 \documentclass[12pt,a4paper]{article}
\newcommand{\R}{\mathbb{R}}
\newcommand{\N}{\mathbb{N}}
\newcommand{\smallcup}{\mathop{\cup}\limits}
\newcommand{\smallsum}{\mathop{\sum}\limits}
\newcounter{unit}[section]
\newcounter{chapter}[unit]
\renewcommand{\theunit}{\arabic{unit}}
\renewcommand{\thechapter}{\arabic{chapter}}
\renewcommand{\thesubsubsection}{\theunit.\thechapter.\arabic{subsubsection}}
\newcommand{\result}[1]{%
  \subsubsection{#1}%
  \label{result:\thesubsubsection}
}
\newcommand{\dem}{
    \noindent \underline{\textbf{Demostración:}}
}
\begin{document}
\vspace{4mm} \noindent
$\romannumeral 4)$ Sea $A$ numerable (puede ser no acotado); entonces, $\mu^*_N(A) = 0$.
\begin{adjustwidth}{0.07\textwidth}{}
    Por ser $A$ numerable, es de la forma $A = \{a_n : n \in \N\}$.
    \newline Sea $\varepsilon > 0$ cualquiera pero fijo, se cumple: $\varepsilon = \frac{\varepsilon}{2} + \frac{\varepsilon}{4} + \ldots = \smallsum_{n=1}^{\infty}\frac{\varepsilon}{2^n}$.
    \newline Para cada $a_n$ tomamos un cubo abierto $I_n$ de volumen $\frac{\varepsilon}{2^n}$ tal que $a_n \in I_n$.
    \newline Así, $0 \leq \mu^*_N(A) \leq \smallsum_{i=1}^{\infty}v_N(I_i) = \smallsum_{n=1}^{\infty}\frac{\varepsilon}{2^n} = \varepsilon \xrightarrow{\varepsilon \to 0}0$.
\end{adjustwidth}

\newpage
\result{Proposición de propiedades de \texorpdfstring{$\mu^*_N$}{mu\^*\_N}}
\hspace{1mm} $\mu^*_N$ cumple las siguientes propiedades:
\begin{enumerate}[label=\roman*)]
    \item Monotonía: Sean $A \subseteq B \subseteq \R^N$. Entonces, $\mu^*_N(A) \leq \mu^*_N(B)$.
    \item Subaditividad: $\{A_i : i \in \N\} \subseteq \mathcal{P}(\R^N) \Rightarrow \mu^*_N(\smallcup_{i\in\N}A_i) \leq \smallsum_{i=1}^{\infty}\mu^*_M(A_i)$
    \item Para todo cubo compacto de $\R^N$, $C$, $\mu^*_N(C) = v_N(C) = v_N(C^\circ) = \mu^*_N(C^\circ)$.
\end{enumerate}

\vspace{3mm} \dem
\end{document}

__Work instruction__: Please reproduce the material above exactly, line by line.

__Solution for this problem__:
 \documentclass[12pt,a4paper]{article}
\newcommand{\R}{\mathbb{R}}
\newcommand{\N}{\mathbb{N}}
\newcommand{\smallcup}{\mathop{\cup}\limits}
\newcommand{\smallsum}{\mathop{\sum}\limits}
\newcounter{unit}[section]
\newcounter{chapter}[unit]
\renewcommand{\theunit}{\arabic{unit}}
\renewcommand{\thechapter}{\arabic{chapter}}
\renewcommand{\thesubsubsection}{\theunit.\thechapter.\arabic{subsubsection}}
\newcommand{\result}[1]{%
  \subsubsection{#1}%
  \label{result:\thesubsubsection}
}
\newcommand{\dem}{
    \noindent \underline{\textbf{Demostración:}}
}
\begin{document}
\vspace{4mm} \noindent
$\romannumeral 4)$ Sea $A$ numerable (puede ser no acotado); entonces, $\mu^*_N(A) = 0$.
\begin{adjustwidth}{0.07\textwidth}{}
    Por ser $A$ numerable, es de la forma $A = \{a_n : n \in \N\}$.
    \newline Sea $\varepsilon > 0$ cualquiera pero fijo, se cumple: $\varepsilon = \frac{\varepsilon}{2} + \frac{\varepsilon}{4} + \ldots = \smallsum_{n=1}^{\infty}\frac{\varepsilon}{2^n}$.
    \newline Para cada $a_n$ tomamos un cubo abierto $I_n$ de volumen $\frac{\varepsilon}{2^n}$ tal que $a_n \in I_n$.
    \newline Así, $0 \leq \mu^*_N(A) \leq \smallsum_{i=1}^{\infty}v_N(I_i) = \smallsum_{n=1}^{\infty}\frac{\varepsilon}{2^n} = \varepsilon \xrightarrow{\varepsilon \to 0}0$.
\end{adjustwidth}

\newpage
\result{Proposición de propiedades de \texorpdfstring{$\mu^*_N$}{mu\^*\_N}}
\hspace{1mm} $\mu^*_N$ cumple las siguientes propiedades:
\begin{enumerate}[label=\roman*)]
    \item Monotonía: Sean $A \subseteq B \subseteq \R^N$. Entonces, $\mu^*_N(A) \leq \mu^*_N(B)$.
    \item Subaditividad: $\{A_i : i \in \N\} \subseteq \mathcal{P}(\R^N) \Rightarrow \mu^*_N(\smallcup_{i\in\N}A_i) \leq \smallsum_{i=1}^{\infty}\mu^*_M(A_i)$
    \item Para todo cubo compacto de $\R^N$, $C$, $\mu^*_N(C) = v_N(C) = v_N(C^\circ) = \mu^*_N(C^\circ)$.
\end{enumerate}

\vspace{3mm} \dem
\end{document}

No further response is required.